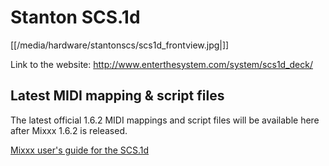 # Stanton SCS.1d

[[/media/hardware/stantonscs/scs1d_frontview.jpg|]]

Link to the website: <http://www.enterthesystem.com/system/scs1d_deck/>

## Latest MIDI mapping & script files

The latest official 1.6.2 MIDI mappings and script files will be
available here after Mixxx 1.6.2 is released.

[Mixxx user's guide for the SCS.1d](stanton_scs.1d_mixxx_user_guide)
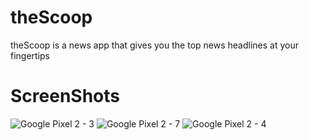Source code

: # theScoop
theScoop is a news app that gives you the top news headlines at your fingertips

# ScreenShots

![Google Pixel 2 - 3](https://user-images.githubusercontent.com/62125235/84615032-55cd7d80-aeb7-11ea-9e69-bd04fd30b9f6.png) 
![Google Pixel 2 - 7](https://user-images.githubusercontent.com/62125235/84615127-9d540980-aeb7-11ea-8ba6-bf36ef9c4b7d.png)
![Google Pixel 2 - 4](https://user-images.githubusercontent.com/62125235/84615114-8dd4c080-aeb7-11ea-806d-765b84e12e85.png)




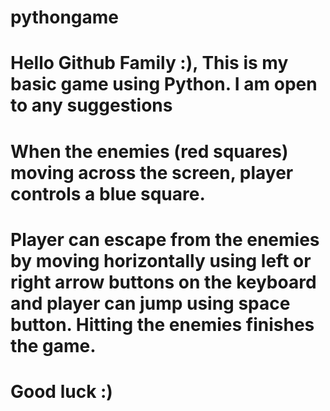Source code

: # pythongame
# Hello Github Family :), This is my basic game using Python. I am open to any suggestions
# When the enemies (red squares) moving across the screen, player controls a blue square.
# Player can escape from the enemies by moving horizontally using left or right arrow buttons on the keyboard and player can jump using space button. Hitting the enemies finishes the game.
# Good luck :)
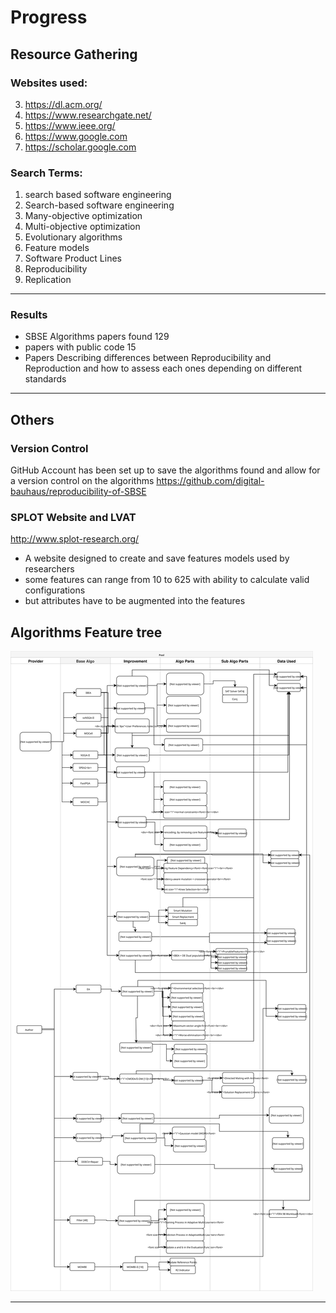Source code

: # Progress

## Resource Gathering

### Websites used:

3. https://dl.acm.org/ 
4. https://www.researchgate.net/ 
5. https://www.ieee.org/
4. https://www.google.com 
5. https://scholar.google.com 


### Search Terms:

1. search based software engineering 
2. Search-based software engineering 
3. Many-objective optimization
4. Multi-objective optimization
5. Evolutionary algorithms
6. Feature models
7. Software Product Lines
8. Reproducibility 
9. Replication 

---

### Results

- SBSE Algorithms papers found  129 
- papers with public code 15
- Papers Describing differences between Reproducibility and Reproduction and how to assess each ones depending on different standards

---

## Others

### Version Control

GitHub Account has been set up to save the algorithms found and allow for a version control on the algorithms https://github.com/digital-bauhaus/reproducibility-of-SBSE

### SPLOT Website and LVAT

http://www.splot-research.org/
- A website designed to create and save features models used by researchers
- some features can range from 10 to 625 with ability to calculate valid configurations
- but attributes have to be augmented into the features

## Algorithms Feature tree

![Fig. 3. Algorithms Tree Chart](./AlgoTreeChart.svg)

---

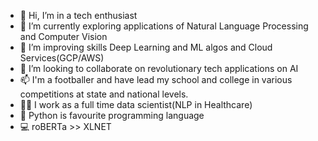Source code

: - 👋 Hi, I’m in a tech enthusiast
- 👀 I’m currently exploring applications of Natural Language Processing and Computer Vision 
- 🌱 I’m improving skills Deep Learning and ML algos and Cloud Services(GCP/AWS)
- 💞️ I’m looking to collaborate on revolutionary tech applications on AI
- 📫 I'm a footballer and have lead my school and college in various competitions at state and national levels.
- 👨‍🏫 I work as a full time data scientist(NLP in Healthcare)
- 👨‍ Python is favourite programming language 
- 💻 roBERTa >> XLNET

<!---
sockthem/sockthem is a ✨ special ✨ repository because its `README.md` (this file) appears on your GitHub profile.
You can click the Preview link to take a look at your changes.
--->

#####

» **EXERCISE GOAL**
Return, word for word, the line containing "You can click" and all lines after it through the last line of the records, and nothing else.

» **RESPONSE**
You can click the Preview link to take a look at your changes.
--->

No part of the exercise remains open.